WORK INSTRUCTION: Please give back, exactly as written, only the line containing "QuickSearchBar.tsx ~ 117-120" and every line after it until the data below ends.

(Stored dataset items)
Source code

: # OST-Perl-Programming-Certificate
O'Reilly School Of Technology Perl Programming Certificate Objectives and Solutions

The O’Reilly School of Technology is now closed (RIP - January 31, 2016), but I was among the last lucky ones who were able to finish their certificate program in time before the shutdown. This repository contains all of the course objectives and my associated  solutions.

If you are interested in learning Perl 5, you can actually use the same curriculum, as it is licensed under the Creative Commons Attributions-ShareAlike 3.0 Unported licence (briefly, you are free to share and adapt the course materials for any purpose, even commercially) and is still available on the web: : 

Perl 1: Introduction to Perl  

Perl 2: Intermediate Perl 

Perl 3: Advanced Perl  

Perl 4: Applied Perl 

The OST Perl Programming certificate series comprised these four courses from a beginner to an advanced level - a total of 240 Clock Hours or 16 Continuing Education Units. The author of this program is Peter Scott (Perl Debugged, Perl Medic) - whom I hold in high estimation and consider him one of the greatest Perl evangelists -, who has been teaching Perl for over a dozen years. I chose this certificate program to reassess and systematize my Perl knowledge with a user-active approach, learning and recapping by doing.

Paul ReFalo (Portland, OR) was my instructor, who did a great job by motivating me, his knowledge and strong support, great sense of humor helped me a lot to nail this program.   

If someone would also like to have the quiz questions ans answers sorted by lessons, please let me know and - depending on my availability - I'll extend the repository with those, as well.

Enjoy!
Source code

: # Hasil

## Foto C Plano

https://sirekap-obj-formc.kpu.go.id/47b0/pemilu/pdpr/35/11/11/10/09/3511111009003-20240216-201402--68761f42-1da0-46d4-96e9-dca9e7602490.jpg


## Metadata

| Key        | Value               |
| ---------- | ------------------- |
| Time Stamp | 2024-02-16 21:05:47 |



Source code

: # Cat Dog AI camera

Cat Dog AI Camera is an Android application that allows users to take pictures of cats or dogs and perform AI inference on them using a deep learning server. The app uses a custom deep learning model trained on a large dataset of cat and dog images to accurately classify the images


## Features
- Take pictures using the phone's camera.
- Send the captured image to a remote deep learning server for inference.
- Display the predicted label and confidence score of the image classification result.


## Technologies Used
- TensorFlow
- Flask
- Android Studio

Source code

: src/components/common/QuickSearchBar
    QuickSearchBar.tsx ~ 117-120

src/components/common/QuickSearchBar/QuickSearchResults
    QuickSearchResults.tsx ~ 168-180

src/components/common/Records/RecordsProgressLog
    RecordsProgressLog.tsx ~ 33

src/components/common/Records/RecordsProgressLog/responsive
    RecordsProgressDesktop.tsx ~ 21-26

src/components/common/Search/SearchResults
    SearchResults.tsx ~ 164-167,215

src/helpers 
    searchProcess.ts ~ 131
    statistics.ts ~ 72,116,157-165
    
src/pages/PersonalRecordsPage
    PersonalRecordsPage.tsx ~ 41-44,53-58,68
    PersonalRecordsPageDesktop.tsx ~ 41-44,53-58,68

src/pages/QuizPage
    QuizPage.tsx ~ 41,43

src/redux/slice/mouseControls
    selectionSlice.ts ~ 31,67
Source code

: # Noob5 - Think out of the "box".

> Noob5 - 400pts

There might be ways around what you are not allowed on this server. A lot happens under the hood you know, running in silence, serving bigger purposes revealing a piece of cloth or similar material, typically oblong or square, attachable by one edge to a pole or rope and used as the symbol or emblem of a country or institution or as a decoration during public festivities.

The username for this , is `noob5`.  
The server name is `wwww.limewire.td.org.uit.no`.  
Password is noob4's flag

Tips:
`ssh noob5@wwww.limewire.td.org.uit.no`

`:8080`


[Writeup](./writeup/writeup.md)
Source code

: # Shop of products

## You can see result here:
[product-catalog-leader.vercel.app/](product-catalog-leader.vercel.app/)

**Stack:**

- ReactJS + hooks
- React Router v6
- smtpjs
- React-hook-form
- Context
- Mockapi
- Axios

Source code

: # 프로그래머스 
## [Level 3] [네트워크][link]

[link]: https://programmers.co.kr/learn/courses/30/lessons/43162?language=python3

EXERCISE SOLUTION:
    QuickSearchBar.tsx ~ 117-120

src/components/common/QuickSearchBar/QuickSearchResults
    QuickSearchResults.tsx ~ 168-180

src/components/common/Records/RecordsProgressLog
    RecordsProgressLog.tsx ~ 33

src/components/common/Records/RecordsProgressLog/responsive
    RecordsProgressDesktop.tsx ~ 21-26

src/components/common/Search/SearchResults
    SearchResults.tsx ~ 164-167,215

src/helpers 
    searchProcess.ts ~ 131
    statistics.ts ~ 72,116,157-165
    
src/pages/PersonalRecordsPage
    PersonalRecordsPage.tsx ~ 41-44,53-58,68
    PersonalRecordsPageDesktop.tsx ~ 41-44,53-58,68

src/pages/QuizPage
    QuizPage.tsx ~ 41,43

src/redux/slice/mouseControls
    selectionSlice.ts ~ 31,67
Source code

: # Noob5 - Think out of the "box".

> Noob5 - 400pts

There might be ways around what you are not allowed on this server. A lot happens under the hood you know, running in silence, serving bigger purposes revealing a piece of cloth or similar material, typically oblong or square, attachable by one edge to a pole or rope and used as the symbol or emblem of a country or institution or as a decoration during public festivities.

The username for this , is `noob5`.  
The server name is `wwww.limewire.td.org.uit.no`.  
Password is noob4's flag

Tips:
`ssh noob5@wwww.limewire.td.org.uit.no`

`:8080`


[Writeup](./writeup/writeup.md)
Source code

: # Shop of products

## You can see result here:
[product-catalog-leader.vercel.app/](product-catalog-leader.vercel.app/)

**Stack:**

- ReactJS + hooks
- React Router v6
- smtpjs
- React-hook-form
- Context
- Mockapi
- Axios

Source code

: # 프로그래머스 
## [Level 3] [네트워크][link]

[link]: https://programmers.co.kr/learn/courses/30/lessons/43162?language=python3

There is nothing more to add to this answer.